Thursday, January 9, 2014

new year, new goals, new news....

i was thinking a few days ago that i don't normally suffer from the post holiday blues (although this year i did, just a teesy little bit) because here in new orleans, we go directly from new year's eve to twelfth night which kicks off the beginning of the carnival season.


now, mind you, our carnival festivities can range from just a few weeks later to two months.
i never did understand the calendar for these things! 
but, anyway...it's something to do to keep the january blues at bay.


this year, there has been a whole lot of gnarly stuff going on in my life...things i wasn't expecting, didn't see coming, and really could have used a head's up on! 
i'm trying hard to deal with them as a rational, sane grown up.
but that's a battle i have not been winning.

i won't bore you with all the sordid details for every single thing that's happened, but i will tell you that yesterday i received some very disturbing news from my ENT.

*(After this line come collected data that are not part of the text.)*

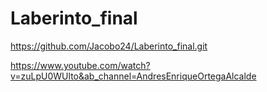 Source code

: # Laberinto_final
https://github.com/Jacobo24/Laberinto_final.git

https://www.youtube.com/watch?v=zuLpU0WUlto&ab_channel=AndresEnriqueOrtegaAlcalde
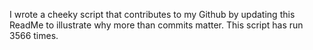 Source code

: I wrote a cheeky script that contributes to my Github by updating this ReadMe to illustrate why more than commits matter. This script has run 3566 times.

in september of 2012 i had major surgery on my left ear to remove a growth in my ear canal.
my ear drum was reconstructed and whole bunch of other really gross stuff happened.
it turns out i am allergic to the primary drug in most all painkillers, so i did my recovery without any happy pills, and i am here to tell you, it was THE most painful experience of my life.
after my healing period, i was given amazing news: my eardrum was normal - no holes - and my hearing was at near 100%.
i'm looked at every 3 months and so far things have been great.

until yesterday.

i found out i have developed a hole in my ear drum.
i knew that was what was going on from the whoooshing sound i hear 24 hours a day, 7 days a week.
i have lost a lot of the hearing in my left ear.
i knew.
but i didn't want to KNOW.

now i know.
so, my doctor wants to give it 6 weeks and see me again.
he says if the hole doesn't get any bigger, we'll let it ride.
if it does, however, get bigger....i will have to have it repaired.
which means another surgery.

now, i realize, in the rational part of my mind, that it could be a lot, lot worse.
but, man, i am freaking out!!!
i honestly am not sure i can handle that again, knowing how painful it will be.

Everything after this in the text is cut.